- Supreme Court of the United States

Decided June 5, 2017
- Full case name: Honeycutt v. United States
- Docket no.: 16-142
- Citations: 581 U.S. 443 (more)

Holding
- There is no joint and several liability for forfeitures in federal conspiracy judgments when a party did not personally benefit from the crime.

Court membership
- Chief Justice John Roberts Associate Justices Anthony Kennedy · Clarence Thomas Ruth Bader Ginsburg · Stephen Breyer Samuel Alito · Sonia Sotomayor Elena Kagan · Neil Gorsuch

Case opinion
- Majority: Sotomayor, joined by unanimous
- Gorsuch took no part in the consideration or decision of the case.
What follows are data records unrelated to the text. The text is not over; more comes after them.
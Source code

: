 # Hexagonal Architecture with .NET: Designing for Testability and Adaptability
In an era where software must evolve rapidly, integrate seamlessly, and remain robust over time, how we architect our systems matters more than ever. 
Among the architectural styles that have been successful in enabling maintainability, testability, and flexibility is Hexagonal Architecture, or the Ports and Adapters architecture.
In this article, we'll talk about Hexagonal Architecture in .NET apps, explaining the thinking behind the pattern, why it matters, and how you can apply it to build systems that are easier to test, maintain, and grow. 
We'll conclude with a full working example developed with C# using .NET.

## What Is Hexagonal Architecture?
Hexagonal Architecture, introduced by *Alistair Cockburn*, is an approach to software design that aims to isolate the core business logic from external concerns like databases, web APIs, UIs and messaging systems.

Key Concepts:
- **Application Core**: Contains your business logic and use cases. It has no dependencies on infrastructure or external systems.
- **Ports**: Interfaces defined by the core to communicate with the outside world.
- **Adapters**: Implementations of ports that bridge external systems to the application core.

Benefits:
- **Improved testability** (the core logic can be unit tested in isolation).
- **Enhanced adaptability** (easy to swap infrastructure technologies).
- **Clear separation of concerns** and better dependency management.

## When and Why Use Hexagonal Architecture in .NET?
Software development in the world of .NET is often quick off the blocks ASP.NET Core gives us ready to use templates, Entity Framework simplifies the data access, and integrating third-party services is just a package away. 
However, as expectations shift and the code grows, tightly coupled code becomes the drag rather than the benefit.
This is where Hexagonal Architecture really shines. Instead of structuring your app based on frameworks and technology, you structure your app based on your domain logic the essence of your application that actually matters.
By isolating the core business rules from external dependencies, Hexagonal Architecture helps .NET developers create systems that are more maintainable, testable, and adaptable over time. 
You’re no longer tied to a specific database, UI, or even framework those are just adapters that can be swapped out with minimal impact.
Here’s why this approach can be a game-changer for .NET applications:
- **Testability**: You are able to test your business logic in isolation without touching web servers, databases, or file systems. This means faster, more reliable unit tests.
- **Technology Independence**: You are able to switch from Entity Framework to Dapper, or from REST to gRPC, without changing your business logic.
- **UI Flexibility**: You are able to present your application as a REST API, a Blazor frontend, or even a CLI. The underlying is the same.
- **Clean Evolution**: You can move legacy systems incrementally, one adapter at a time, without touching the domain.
= Honeycutt v. United States =

Honeycutt v. United States, , was a United States Supreme Court case in which the court held that there is no joint and several liability for forfeitures in federal conspiracy judgments when a party did not personally benefit from the crime.

==Background==

Terry Honeycutt managed sales and inventory for a Tennessee hardware store owned by his brother, Tony Honeycutt. After they were indicted for federal drug crimes including conspiracy to distribute a product used in methamphetamine production, the government sought judgments against each brother in the amount of $269,751.98 pursuant to the Comprehensive Forfeiture Act of 1984, which mandates forfeiture of "any property constituting, or derived from, any proceeds the person obtained, directly or indirectly, as the result of" certain drug crimes. Tony pleaded guilty and agreed to forfeit $200,000. Terry went to trial and was convicted. Despite conceding that Terry had no controlling interest in the store and did not stand to benefit personally from the sales of the product, the government asked the district court to hold him jointly and severally liable for the profits from the illegal sales and sought a judgment of $69,751.98, the outstanding conspiracy profits. The district court declined to enter a forfeiture judgment against Terry, reasoning that he was a salaried employee who had not received any profits from the sales. The Sixth Circuit Court of Appeals reversed, holding that the brothers, as co-conspirators, were jointly and severally liable for any conspiracy proceeds.